## Records provided:
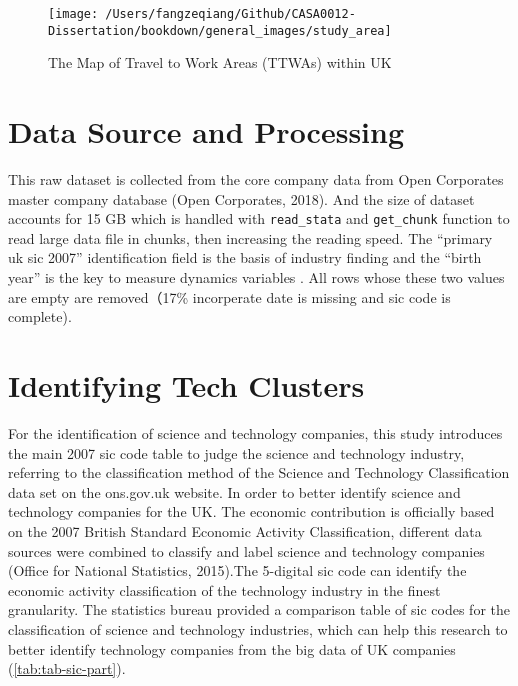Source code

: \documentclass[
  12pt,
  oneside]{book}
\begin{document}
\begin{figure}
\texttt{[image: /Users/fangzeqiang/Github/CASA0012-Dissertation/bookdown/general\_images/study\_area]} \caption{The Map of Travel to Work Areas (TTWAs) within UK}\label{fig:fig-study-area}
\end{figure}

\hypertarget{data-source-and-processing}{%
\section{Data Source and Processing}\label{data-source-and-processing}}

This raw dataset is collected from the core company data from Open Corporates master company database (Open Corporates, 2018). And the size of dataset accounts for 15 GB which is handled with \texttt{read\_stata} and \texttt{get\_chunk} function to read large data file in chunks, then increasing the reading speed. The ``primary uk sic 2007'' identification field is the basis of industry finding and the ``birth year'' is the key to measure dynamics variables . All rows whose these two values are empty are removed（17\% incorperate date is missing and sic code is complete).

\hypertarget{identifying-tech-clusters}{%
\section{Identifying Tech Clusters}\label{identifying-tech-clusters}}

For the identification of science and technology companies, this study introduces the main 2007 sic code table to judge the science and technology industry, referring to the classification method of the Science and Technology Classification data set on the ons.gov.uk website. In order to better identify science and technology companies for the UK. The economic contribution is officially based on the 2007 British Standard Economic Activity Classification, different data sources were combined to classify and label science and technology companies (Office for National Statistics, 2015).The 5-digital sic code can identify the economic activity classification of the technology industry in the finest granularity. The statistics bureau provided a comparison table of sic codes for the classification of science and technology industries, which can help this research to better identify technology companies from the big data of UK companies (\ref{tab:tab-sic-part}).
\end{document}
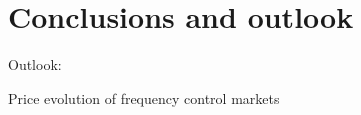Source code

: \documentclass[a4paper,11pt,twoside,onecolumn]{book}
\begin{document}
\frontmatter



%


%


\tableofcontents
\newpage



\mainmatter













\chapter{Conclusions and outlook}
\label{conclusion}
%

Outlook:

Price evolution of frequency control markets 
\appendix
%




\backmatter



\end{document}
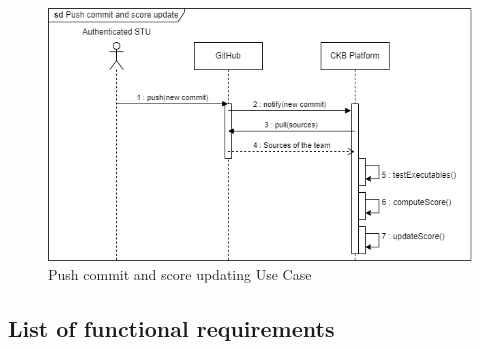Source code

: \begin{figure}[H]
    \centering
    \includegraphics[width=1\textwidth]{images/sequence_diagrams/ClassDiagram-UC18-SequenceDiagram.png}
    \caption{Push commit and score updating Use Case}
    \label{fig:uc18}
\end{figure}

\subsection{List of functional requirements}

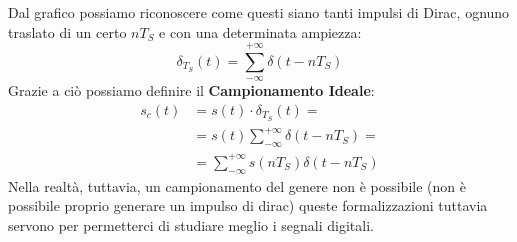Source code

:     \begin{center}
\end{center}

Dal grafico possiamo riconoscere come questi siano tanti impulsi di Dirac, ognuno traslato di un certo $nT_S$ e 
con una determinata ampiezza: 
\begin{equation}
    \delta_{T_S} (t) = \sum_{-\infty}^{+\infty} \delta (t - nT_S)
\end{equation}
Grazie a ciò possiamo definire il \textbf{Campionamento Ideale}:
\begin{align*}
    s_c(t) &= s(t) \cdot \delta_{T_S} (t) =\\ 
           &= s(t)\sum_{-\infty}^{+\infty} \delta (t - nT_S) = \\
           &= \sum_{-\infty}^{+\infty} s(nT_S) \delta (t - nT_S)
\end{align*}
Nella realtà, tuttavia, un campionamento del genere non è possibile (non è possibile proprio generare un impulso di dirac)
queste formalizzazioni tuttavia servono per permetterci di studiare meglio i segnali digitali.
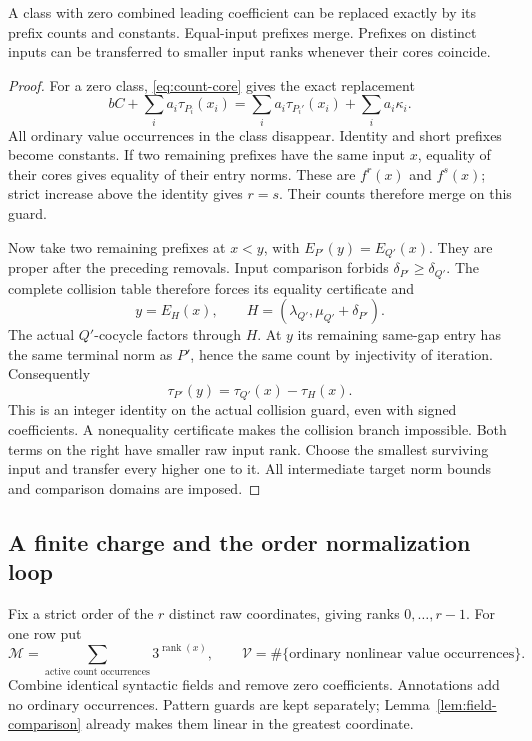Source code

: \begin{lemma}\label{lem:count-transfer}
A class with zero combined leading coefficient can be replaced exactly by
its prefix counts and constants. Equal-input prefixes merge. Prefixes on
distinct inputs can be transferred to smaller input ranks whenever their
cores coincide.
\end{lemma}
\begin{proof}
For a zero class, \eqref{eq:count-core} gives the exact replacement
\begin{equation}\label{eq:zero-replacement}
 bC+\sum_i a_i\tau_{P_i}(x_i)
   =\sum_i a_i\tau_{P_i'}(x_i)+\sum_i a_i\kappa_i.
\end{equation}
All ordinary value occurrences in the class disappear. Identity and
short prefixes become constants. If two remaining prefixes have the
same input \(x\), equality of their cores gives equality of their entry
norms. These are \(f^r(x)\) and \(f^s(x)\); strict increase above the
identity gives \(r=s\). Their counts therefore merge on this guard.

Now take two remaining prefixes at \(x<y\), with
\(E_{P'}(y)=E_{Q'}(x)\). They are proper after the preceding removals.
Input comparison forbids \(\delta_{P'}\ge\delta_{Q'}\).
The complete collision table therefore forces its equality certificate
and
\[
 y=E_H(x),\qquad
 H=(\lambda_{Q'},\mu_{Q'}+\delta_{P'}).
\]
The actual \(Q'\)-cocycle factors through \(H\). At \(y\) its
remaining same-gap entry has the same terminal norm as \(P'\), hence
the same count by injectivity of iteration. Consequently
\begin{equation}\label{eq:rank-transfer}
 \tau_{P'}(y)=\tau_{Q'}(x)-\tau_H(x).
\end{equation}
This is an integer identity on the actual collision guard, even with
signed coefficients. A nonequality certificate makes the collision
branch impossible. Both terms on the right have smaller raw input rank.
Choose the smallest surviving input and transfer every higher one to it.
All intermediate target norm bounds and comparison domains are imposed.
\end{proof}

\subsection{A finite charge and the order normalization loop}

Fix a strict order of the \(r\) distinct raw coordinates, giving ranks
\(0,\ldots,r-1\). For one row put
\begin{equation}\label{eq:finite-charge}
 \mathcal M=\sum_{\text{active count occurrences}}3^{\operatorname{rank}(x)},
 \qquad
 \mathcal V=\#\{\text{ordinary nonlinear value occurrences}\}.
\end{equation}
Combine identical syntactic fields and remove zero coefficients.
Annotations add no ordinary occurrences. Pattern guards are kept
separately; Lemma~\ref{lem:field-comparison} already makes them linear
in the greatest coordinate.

* * *

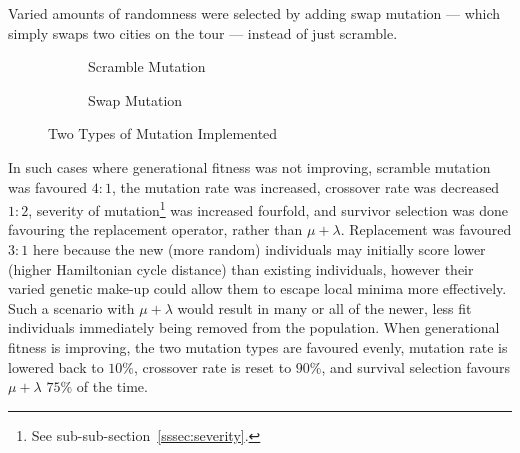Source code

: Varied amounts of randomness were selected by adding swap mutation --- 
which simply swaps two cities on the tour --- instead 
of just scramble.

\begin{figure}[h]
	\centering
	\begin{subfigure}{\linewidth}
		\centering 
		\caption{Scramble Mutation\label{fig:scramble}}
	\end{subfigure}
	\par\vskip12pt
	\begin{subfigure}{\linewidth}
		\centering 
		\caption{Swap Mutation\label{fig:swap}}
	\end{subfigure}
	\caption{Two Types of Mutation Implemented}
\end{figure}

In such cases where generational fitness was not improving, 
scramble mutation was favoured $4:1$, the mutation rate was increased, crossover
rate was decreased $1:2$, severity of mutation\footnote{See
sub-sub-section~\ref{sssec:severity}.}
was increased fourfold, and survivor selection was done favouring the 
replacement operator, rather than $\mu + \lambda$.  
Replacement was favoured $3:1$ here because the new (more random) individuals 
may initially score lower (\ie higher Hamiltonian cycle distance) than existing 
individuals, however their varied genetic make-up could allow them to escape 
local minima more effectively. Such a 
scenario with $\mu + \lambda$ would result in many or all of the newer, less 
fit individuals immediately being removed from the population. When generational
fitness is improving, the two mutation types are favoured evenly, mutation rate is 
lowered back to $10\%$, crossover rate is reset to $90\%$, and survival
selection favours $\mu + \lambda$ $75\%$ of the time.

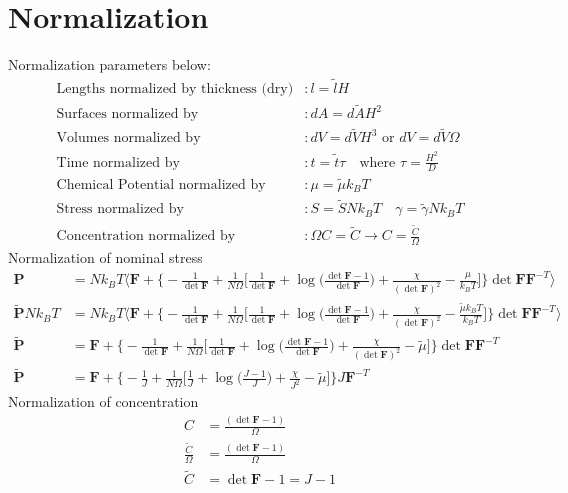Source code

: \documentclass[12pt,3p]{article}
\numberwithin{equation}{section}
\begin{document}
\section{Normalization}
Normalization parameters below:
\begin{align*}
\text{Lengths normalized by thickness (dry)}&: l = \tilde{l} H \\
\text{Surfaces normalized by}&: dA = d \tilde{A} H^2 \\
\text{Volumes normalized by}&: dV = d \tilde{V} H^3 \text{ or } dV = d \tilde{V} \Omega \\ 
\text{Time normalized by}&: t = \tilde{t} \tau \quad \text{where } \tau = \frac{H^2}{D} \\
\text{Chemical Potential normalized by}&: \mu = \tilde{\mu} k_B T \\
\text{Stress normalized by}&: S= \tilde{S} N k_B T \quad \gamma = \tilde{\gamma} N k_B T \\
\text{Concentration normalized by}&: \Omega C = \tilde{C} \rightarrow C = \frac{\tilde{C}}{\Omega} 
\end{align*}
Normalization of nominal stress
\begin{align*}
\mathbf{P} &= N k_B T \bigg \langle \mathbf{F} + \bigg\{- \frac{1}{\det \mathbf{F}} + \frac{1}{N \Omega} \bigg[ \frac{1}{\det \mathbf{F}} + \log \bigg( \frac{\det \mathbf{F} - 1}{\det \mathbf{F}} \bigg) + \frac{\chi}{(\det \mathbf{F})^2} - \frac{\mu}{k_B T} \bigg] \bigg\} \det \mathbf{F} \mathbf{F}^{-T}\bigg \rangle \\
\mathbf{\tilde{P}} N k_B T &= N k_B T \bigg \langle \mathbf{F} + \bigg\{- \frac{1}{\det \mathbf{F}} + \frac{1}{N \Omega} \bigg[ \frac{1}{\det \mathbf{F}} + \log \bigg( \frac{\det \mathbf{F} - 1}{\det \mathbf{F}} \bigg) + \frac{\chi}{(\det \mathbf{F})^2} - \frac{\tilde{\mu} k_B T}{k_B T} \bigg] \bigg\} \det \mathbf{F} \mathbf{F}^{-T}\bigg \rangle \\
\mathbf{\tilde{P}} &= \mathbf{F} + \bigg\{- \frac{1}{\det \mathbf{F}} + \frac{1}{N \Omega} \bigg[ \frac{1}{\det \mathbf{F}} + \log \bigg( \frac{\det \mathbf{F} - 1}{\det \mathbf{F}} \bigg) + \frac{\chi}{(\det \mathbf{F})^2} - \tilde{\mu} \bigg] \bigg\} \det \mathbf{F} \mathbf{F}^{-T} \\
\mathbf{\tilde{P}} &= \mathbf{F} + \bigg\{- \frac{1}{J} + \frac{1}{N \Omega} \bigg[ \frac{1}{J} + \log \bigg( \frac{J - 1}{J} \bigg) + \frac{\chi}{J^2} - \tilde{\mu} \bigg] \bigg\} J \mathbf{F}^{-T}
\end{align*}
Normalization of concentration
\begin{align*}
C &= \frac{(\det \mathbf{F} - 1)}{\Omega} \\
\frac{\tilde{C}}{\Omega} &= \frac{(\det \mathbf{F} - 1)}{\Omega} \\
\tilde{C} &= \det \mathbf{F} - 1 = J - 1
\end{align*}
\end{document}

## What this task involves:
In the records above, the line with "one row put" marks the start and the line with "in the greatest coordinate." marks the end; copy that stretch exactly, both lines included, and nothing else.

## Reply:
\(0,\ldots,r-1\). For one row put
\begin{equation}\label{eq:finite-charge}
 \mathcal M=\sum_{\text{active count occurrences}}3^{\operatorname{rank}(x)},
 \qquad
 \mathcal V=\#\{\text{ordinary nonlinear value occurrences}\}.
\end{equation}
Combine identical syntactic fields and remove zero coefficients.
Annotations add no ordinary occurrences. Pattern guards are kept
separately; Lemma~\ref{lem:field-comparison} already makes them linear
in the greatest coordinate.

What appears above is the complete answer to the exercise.